You take some open source pieces you can (saml, xml, oidc, ssl, jwt) but permissions, groups, user attributes, keys are always per company then the whole thing together has to be supported into end-user applications running on language and frameworks of the day with their own restrictions, so custom.
The messages are under specified and overcomplicated, doing incredibly obscure stuff (XML signing and canonization for one) that nobody can understand and implement. That's mainly why it's so hard to use and there is so little support from libraries.
As security researcher, we could nitpick all days on security being hard, no matter the solution. It is factually true but it doesn't help developers, fact is, developers would be better off ignoring SAML and going with OIDC instead.
It does work for the basic use cases, so I would still consider that an better option than rolling your own for the average service provider.
2. I think the product complexity issues are, like, 95% the same whether you use OIDC or SAML.
3. I think no matter how much simplification you got from using OIDC instead of SAML, none of it is going to offset the actual reason why SSO integration is a paid feature.
4. I agree that SAML is much worse than OIDC from a protocol implementor's perspective even if I'm not so sure that it's much better from a developer's perspective, so wouldn't want to find new reasons to disagree.

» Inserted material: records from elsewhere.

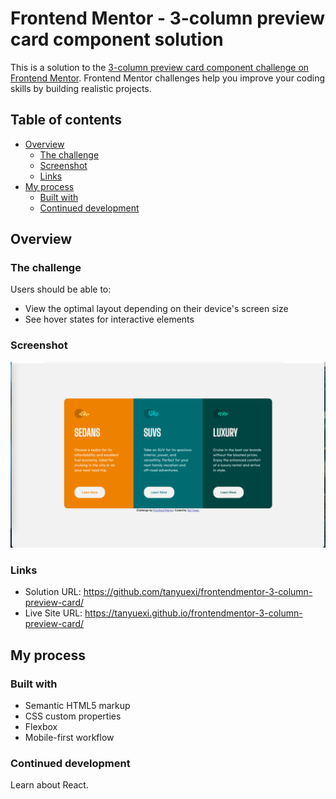 # Frontend Mentor - 3-column preview card component solution

This is a solution to the [3-column preview card component challenge on Frontend Mentor](https://www.frontendmentor.io/challenges/3column-preview-card-component-pH92eAR2-). Frontend Mentor challenges help you improve your coding skills by building realistic projects.

## Table of contents

- [Overview](#overview)
  - [The challenge](#the-challenge)
  - [Screenshot](#screenshot)
  - [Links](#links)
- [My process](#my-process)
  - [Built with](#built-with)
  - [Continued development](#continued-development)


## Overview

### The challenge

Users should be able to:

- View the optimal layout depending on their device's screen size
- See hover states for interactive elements

### Screenshot

![](./screenshot.png)


### Links

- Solution URL: <https://github.com/tanyuexi/frontendmentor-3-column-preview-card/>
- Live Site URL: <https://tanyuexi.github.io/frontendmentor-3-column-preview-card/>

## My process

### Built with

- Semantic HTML5 markup
- CSS custom properties
- Flexbox
- Mobile-first workflow


### Continued development

Learn about React.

Even in cases where the IdP supports both SAML & OIDC, I see almost no one choosing to use OIDC (a case of the devil you know?). The only real users of OIDC in an enterprise setting I see as a service provider, is G Suite businesses.
I'm pretty sure OIDC can be supported everywhere now. Okta, Oauth, PingIdentity, ForgeRock, Microsoft all support both. The last offender was Microsoft but it's included with active directory since 2016 both on premise or through Azure.

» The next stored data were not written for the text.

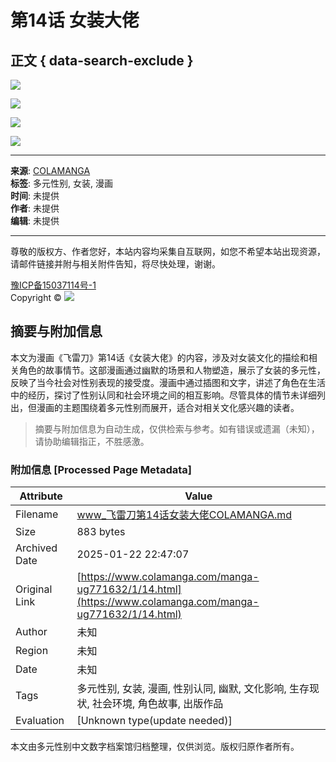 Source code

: # **第14话 女装大佬**

## 正文 { data-search-exclude }


![](blob:https://www.colamanga.com/181fdf66-029d-46a3-8def-aeb47b682dfb)

![](blob:https://www.colamanga.com/6898af1f-568d-4b34-bf46-fe42690d1cb5)

![](blob:https://www.colamanga.com/2e8c5cd5-6698-4622-a4b2-6f2a4e6ee7e9)

![](blob:https://www.colamanga.com/a6aea6bc-8461-4af1-9c84-b284be14c254)

---

**来源**: [COLAMANGA](https://www.colamanga.com)  
**标签**: 多元性别, 女装, 漫画  
**时间**: 未提供  
**作者**: 未提供  
**编辑**: 未提供  

---

尊敬的版权方、作者您好，本站内容均采集自互联网，如您不希望本站出现资源，请邮件链接并附与相关附件告知，将尽快处理，谢谢。

[豫ICP备15037114号-1](http://www.miibeian.gov.cn/)  
Copyright © ![](https://www.colamanga.com/static/website.png)
<!-- tcd_original_link https://www.colamanga.com/manga-ug771632/1/14.html -->


## 摘要与附加信息

<!-- tcd_abstract -->
本文为漫画《飞雷刀》第14话《女装大佬》的内容，涉及对女装文化的描绘和相关角色的故事情节。这部漫画通过幽默的场景和人物塑造，展示了女装的多元性，反映了当今社会对性别表现的接受度。漫画中通过插图和文字，讲述了角色在生活中的经历，探讨了性别认同和社会环境之间的相互影响。尽管具体的情节未详细列出，但漫画的主题围绕着多元性别而展开，适合对相关文化感兴趣的读者。
<!-- tcd_abstract_end -->

> 摘要与附加信息为自动生成，仅供检索与参考。如有错误或遗漏（未知），请协助编辑指正，不胜感激。

### 附加信息 [Processed Page Metadata]

| Attribute       | Value                                  |
|-----------------|----------------------------------------|
| Filename        | www_飞雷刀第14话女装大佬COLAMANGA.md                             |
| Size            | 883 bytes                           |
| Archived Date   | 2025-01-22 22:47:07                             |
| Original Link   | [https://www.colamanga.com/manga-ug771632/1/14.html](https://www.colamanga.com/manga-ug771632/1/14.html)                       |
| Author          | 未知                               |
| Region          | 未知                               |
| Date            | 未知                                 |
| Tags            | 多元性别, 女装, 漫画, 性别认同, 幽默, 文化影响, 生存现状, 社会环境, 角色故事, 出版作品                                 |
| Evaluation            | [Unknown type(update needed)]                                 |
<!-- tcd_table_end -->

本文由多元性别中文数字档案馆归档整理，仅供浏览。版权归原作者所有。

I'm working on auth for a big bank and it's definitely there, although not necessarily advertised and not everybody understand what is supported or preferred.
If a company were to only support OIDC nowadays, and maintain that OIDC is the preferred protocol when customers ask "can you do SAML?", I am willing to bet that most customers would integrate just fine either way.
One can find an open source library to handle part of the SAML or XML in Java, but it doesn't take the right settings or import user attributes as needed or handle URL redirections properly. So the company has to write a ton of authentication code to make it work. It may start from an open-source library but the result is either separate code on top or an outright fork.
The company will end up writing a ton of authentication and authorization code --- it'll do that no matter what, because the application will have its own security logic, like all applications do.
(OIDC doesn't use XML. But the story is the same, with different endpoints.)
Ironically, the first point makes me realize that half the work to bring in a product in an entreprise is to deploy and set it up -properly with authentication- while the other half is to get the budget and approvals to buy it. Thus it's rather relevant to the thread in an unfortunate way.
The opposite certainly exists though, for example simplesamlphp which gets commingled into a php app codebase as you described.